EXERCISE DESCRIPTION: Although the data below contains pictures, output only the lines between those holding "##### 在线播放歌曲：" and "Permission is hereby", inclusive, exactly and without those pictures.

[Opening MATERIAL PROVIDED section]

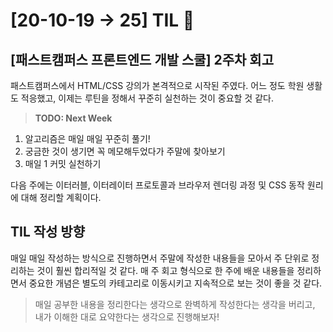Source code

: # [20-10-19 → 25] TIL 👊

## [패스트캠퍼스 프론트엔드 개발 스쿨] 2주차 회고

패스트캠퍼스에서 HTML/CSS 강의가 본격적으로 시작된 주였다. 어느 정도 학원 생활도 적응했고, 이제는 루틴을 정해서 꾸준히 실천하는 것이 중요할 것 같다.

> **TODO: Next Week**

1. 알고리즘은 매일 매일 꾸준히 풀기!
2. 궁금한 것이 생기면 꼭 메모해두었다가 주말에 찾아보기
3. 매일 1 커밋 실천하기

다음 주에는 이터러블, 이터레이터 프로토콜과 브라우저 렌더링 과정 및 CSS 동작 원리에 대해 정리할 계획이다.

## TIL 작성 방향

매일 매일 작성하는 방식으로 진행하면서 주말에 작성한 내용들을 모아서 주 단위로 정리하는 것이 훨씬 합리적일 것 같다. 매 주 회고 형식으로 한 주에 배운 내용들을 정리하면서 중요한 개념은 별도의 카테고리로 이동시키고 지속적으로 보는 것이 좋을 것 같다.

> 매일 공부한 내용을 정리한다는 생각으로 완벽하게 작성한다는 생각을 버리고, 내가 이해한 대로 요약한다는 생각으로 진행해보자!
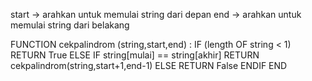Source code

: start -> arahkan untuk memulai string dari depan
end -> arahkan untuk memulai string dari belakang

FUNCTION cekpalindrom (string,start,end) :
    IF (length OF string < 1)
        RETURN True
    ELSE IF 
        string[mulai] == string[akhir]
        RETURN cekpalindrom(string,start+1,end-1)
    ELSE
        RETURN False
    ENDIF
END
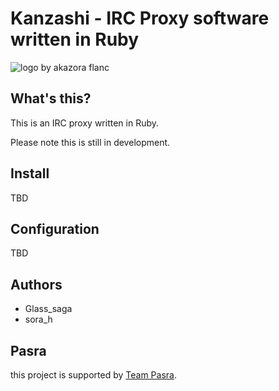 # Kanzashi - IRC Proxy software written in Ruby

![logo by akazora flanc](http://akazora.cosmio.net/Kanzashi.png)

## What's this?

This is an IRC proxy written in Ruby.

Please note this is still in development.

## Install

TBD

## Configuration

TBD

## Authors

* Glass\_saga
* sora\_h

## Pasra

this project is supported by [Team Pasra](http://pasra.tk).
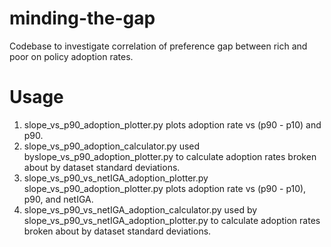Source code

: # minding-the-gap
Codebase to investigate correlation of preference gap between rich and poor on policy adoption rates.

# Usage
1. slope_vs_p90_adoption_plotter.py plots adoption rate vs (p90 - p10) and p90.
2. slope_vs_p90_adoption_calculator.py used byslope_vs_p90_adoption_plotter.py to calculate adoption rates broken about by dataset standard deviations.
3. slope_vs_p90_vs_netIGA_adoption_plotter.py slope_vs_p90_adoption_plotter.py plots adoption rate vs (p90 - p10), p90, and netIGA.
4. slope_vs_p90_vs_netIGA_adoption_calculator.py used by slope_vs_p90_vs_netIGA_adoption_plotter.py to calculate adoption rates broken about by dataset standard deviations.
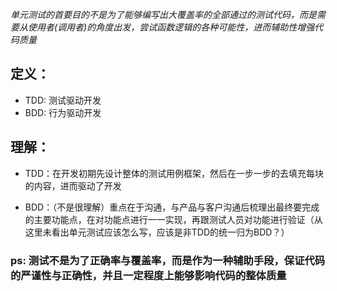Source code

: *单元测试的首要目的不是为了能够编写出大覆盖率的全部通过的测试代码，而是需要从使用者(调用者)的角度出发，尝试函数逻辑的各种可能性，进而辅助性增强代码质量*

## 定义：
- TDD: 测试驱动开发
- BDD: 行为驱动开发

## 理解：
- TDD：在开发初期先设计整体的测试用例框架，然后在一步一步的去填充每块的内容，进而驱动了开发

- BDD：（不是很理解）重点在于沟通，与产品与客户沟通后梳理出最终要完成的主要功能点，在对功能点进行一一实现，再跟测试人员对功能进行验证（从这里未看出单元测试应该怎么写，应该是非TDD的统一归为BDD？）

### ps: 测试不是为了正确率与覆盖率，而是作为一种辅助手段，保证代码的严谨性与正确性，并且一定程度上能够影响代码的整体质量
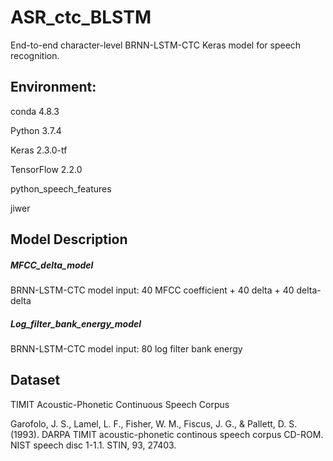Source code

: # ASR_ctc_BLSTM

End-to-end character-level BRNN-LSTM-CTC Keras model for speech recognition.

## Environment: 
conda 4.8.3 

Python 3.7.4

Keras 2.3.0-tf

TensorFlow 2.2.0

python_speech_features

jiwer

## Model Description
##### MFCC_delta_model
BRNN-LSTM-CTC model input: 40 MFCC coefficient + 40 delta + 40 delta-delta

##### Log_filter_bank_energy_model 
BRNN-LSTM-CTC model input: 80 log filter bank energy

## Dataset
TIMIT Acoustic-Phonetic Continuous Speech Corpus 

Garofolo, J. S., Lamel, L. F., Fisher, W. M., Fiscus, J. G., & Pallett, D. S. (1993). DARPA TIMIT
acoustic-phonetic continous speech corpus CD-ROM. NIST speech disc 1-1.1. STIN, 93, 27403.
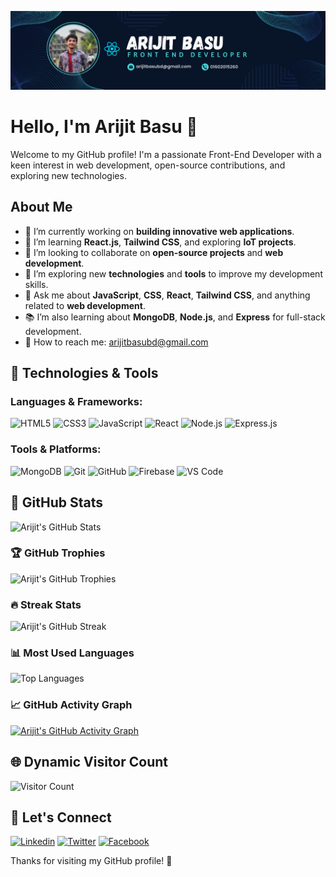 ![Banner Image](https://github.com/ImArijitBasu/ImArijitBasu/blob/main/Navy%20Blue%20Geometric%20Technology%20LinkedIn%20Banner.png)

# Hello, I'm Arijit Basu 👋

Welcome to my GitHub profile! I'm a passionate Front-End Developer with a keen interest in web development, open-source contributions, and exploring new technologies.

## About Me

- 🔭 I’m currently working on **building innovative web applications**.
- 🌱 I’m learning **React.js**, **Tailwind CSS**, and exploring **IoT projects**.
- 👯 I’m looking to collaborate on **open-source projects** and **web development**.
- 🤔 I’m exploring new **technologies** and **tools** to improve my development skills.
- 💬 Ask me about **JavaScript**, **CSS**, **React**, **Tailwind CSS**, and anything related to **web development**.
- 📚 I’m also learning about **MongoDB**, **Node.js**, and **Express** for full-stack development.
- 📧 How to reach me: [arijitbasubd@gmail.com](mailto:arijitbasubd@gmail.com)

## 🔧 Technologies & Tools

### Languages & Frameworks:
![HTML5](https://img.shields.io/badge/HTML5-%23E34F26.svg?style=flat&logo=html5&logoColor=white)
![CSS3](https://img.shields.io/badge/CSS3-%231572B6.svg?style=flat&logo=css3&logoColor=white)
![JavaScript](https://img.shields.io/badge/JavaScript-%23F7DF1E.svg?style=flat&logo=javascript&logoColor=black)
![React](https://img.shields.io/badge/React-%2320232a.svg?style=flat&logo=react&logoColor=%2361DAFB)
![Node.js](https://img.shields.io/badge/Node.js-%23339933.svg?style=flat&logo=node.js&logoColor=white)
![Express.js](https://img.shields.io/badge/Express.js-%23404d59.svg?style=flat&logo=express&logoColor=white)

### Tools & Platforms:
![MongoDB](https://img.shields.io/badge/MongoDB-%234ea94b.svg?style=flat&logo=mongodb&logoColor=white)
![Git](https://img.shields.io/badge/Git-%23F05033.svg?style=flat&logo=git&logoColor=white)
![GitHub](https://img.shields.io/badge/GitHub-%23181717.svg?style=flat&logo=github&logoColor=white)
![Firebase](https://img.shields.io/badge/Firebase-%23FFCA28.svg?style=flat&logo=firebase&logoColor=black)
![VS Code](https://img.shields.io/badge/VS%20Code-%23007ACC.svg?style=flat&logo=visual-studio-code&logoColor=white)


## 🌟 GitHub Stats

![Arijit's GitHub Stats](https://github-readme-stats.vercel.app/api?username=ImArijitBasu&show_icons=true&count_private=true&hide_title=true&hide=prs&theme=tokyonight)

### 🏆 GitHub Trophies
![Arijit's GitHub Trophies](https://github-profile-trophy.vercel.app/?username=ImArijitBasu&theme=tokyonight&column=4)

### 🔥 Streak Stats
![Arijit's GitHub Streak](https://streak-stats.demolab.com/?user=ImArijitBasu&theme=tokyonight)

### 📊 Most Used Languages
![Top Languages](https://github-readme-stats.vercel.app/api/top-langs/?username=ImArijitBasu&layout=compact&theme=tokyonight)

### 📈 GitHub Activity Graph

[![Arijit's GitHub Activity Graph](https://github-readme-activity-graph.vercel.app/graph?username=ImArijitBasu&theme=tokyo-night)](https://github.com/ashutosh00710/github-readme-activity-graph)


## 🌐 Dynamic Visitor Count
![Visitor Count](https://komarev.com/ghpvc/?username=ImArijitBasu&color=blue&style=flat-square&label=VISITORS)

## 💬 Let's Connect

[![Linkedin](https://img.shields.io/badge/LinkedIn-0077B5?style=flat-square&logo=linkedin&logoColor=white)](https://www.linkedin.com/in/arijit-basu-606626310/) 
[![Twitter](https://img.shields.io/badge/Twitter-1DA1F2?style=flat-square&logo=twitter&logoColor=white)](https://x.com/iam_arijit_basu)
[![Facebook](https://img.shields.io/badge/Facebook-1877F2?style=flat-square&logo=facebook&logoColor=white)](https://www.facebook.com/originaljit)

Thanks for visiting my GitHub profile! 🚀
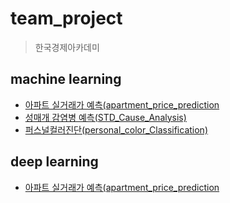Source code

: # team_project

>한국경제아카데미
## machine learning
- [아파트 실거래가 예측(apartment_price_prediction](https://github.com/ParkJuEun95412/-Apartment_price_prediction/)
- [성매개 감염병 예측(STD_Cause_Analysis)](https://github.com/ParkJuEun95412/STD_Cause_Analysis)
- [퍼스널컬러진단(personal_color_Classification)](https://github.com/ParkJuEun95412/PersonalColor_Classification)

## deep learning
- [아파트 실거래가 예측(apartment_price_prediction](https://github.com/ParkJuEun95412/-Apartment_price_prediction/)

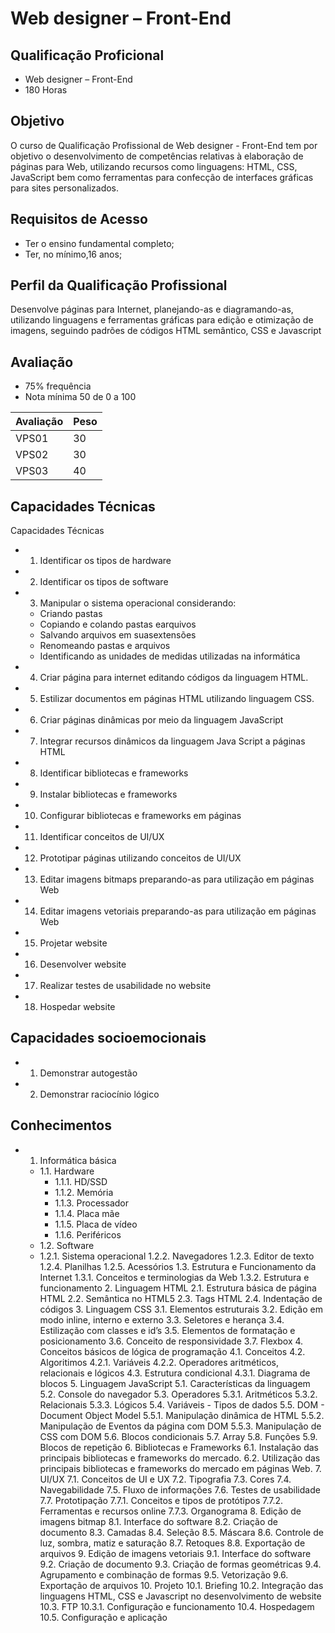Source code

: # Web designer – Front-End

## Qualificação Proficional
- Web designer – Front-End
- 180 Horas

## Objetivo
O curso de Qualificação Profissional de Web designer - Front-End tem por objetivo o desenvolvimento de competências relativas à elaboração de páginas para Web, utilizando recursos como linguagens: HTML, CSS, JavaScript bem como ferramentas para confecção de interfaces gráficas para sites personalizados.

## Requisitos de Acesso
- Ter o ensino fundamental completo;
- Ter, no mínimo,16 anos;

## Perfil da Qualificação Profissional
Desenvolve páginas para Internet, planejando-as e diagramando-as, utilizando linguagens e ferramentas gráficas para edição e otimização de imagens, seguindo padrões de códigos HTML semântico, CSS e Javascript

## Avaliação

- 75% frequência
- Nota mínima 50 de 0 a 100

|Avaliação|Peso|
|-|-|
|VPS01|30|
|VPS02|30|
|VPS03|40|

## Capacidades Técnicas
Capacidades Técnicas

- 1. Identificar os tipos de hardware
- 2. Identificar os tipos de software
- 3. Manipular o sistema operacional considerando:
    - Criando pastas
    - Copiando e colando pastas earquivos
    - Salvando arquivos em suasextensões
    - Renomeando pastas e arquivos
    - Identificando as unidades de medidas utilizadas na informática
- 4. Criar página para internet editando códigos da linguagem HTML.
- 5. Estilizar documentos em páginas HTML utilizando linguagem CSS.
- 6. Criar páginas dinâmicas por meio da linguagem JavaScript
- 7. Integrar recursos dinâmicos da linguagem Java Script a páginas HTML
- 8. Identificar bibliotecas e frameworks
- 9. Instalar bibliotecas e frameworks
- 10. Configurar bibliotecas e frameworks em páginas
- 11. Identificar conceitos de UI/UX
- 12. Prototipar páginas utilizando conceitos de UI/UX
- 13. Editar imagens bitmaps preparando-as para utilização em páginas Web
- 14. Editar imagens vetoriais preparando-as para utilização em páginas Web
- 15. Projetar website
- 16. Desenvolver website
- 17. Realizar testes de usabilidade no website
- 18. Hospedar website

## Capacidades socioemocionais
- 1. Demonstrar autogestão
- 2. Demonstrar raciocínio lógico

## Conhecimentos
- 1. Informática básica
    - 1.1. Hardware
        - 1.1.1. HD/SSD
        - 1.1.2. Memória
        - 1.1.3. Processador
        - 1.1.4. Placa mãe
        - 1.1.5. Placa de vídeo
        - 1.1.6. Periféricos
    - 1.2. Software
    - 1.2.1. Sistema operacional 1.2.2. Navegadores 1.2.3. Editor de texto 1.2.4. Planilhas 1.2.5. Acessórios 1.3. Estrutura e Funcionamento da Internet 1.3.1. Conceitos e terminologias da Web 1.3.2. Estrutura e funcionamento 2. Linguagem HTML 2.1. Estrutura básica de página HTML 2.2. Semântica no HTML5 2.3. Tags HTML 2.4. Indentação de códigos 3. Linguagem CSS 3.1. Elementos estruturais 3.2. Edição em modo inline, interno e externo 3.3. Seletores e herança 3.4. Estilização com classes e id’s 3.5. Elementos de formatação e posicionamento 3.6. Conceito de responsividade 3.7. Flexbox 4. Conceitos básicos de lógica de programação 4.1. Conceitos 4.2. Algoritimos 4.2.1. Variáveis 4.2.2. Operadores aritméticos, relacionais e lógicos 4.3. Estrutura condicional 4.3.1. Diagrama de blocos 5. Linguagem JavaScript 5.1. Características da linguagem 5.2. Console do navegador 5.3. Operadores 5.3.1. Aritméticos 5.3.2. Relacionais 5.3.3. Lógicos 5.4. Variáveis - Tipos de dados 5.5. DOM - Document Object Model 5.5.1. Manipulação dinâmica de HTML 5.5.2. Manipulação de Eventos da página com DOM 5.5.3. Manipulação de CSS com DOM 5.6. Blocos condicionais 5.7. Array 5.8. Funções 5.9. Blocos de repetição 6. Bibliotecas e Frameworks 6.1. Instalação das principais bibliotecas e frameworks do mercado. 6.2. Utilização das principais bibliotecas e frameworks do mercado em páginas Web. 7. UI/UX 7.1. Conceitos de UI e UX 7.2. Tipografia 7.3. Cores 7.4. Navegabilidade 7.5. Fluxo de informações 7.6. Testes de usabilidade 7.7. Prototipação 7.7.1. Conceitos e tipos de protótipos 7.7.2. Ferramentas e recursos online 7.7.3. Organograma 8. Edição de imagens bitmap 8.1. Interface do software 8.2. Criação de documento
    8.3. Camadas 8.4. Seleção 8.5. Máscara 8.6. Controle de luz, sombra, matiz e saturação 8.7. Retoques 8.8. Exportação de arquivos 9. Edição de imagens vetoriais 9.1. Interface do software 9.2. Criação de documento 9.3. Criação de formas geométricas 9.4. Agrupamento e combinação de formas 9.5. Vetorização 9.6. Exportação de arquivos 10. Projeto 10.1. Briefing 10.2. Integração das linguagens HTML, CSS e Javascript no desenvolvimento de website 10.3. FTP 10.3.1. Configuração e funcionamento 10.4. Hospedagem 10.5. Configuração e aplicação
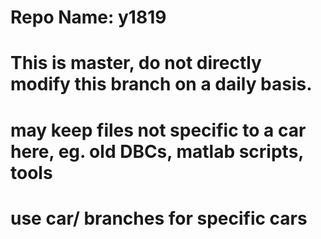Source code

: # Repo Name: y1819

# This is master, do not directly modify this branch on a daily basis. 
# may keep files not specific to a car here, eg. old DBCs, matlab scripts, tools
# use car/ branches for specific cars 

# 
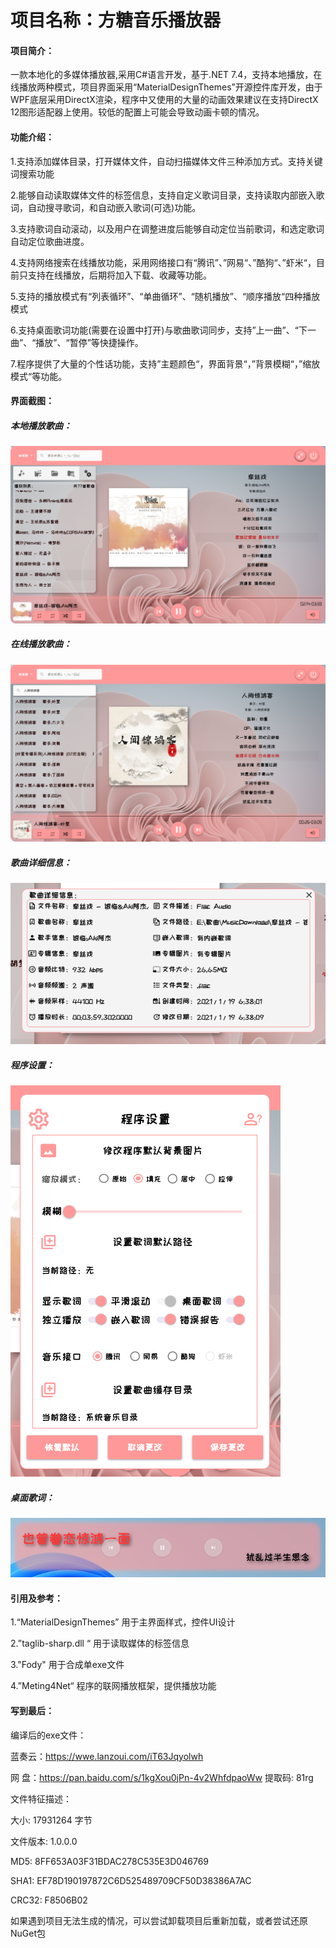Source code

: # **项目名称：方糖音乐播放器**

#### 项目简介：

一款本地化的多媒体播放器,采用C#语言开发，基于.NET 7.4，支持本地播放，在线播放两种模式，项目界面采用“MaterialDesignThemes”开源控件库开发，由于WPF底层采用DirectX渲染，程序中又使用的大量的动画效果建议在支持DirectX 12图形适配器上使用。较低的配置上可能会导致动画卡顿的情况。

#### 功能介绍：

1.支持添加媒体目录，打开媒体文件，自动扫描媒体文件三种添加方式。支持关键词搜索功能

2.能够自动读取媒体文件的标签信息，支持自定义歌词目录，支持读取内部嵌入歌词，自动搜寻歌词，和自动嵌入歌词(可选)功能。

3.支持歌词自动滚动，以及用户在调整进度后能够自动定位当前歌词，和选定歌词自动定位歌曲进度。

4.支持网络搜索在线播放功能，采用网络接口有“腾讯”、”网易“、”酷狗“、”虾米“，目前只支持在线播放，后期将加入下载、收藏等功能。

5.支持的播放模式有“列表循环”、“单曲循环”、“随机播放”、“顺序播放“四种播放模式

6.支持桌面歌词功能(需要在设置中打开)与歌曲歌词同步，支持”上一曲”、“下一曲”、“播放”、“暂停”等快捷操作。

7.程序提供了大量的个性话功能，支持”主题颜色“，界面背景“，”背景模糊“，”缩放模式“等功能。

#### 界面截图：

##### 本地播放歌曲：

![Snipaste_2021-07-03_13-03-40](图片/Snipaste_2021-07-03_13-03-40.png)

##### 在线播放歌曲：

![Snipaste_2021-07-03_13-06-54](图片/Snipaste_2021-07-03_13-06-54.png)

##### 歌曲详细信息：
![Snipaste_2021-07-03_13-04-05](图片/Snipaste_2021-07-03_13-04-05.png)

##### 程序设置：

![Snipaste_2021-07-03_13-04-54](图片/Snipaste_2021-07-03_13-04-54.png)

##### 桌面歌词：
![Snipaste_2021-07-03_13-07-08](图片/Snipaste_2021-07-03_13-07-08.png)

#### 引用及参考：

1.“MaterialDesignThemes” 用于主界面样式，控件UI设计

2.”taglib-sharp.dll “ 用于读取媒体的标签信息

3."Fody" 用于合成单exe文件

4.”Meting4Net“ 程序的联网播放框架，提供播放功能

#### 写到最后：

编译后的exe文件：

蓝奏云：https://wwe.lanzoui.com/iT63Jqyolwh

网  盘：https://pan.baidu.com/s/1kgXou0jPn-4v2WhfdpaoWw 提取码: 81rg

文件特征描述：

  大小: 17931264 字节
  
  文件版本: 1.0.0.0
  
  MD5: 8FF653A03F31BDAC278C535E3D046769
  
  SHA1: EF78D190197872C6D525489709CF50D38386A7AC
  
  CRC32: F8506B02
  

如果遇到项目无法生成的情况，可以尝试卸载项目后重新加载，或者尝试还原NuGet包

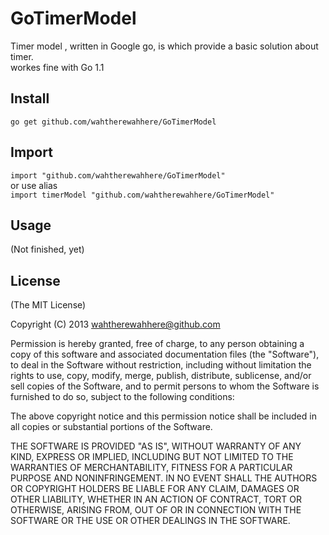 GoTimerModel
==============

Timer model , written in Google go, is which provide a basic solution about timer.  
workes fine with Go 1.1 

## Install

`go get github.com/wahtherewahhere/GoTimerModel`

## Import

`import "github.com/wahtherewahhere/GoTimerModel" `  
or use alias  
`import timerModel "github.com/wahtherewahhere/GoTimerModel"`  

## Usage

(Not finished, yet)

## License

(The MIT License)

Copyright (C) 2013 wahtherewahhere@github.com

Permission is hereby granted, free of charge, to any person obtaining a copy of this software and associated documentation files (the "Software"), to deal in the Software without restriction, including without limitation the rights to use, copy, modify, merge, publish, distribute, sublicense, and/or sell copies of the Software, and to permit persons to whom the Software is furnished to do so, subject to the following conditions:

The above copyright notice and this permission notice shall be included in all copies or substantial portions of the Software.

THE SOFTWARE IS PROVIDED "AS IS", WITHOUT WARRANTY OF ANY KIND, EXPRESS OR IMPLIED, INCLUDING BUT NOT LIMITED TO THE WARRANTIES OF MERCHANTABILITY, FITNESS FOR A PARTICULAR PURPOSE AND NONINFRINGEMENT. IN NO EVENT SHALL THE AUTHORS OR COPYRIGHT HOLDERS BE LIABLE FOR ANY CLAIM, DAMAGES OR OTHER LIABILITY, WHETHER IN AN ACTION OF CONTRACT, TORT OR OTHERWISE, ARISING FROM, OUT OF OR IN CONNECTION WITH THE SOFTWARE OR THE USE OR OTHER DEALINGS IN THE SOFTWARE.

[Closing MATERIAL PROVIDED section]

ANSWER AREA:
##### 在线播放歌曲：

![Snipaste_2021-07-03_13-06-54](图片/Snipaste_2021-07-03_13-06-54.png)

##### 歌曲详细信息：
![Snipaste_2021-07-03_13-04-05](图片/Snipaste_2021-07-03_13-04-05.png)

##### 程序设置：

![Snipaste_2021-07-03_13-04-54](图片/Snipaste_2021-07-03_13-04-54.png)

##### 桌面歌词：
![Snipaste_2021-07-03_13-07-08](图片/Snipaste_2021-07-03_13-07-08.png)

#### 引用及参考：

1.“MaterialDesignThemes” 用于主界面样式，控件UI设计

2.”taglib-sharp.dll “ 用于读取媒体的标签信息

3."Fody" 用于合成单exe文件

4.”Meting4Net“ 程序的联网播放框架，提供播放功能

#### 写到最后：

编译后的exe文件：

蓝奏云：https://wwe.lanzoui.com/iT63Jqyolwh

网  盘：https://pan.baidu.com/s/1kgXou0jPn-4v2WhfdpaoWw 提取码: 81rg

文件特征描述：

  大小: 17931264 字节
  
  文件版本: 1.0.0.0
  
  MD5: 8FF653A03F31BDAC278C535E3D046769
  
  SHA1: EF78D190197872C6D525489709CF50D38386A7AC
  
  CRC32: F8506B02
  

如果遇到项目无法生成的情况，可以尝试卸载项目后重新加载，或者尝试还原NuGet包

 GoTimerModel
==============

Timer model , written in Google go, is which provide a basic solution about timer.  
workes fine with Go 1.1 

## Install

`go get github.com/wahtherewahhere/GoTimerModel`

## Import

`import "github.com/wahtherewahhere/GoTimerModel" `  
or use alias  
`import timerModel "github.com/wahtherewahhere/GoTimerModel"`  

## Usage

(Not finished, yet)

## License

(The MIT License)

Copyright (C) 2013 wahtherewahhere@github.com

Permission is hereby granted, free of charge, to any person obtaining a copy of this software and associated documentation files (the "Software"), to deal in the Software without restriction, including without limitation the rights to use, copy, modify, merge, publish, distribute, sublicense, and/or sell copies of the Software, and to permit persons to whom the Software is furnished to do so, subject to the following conditions:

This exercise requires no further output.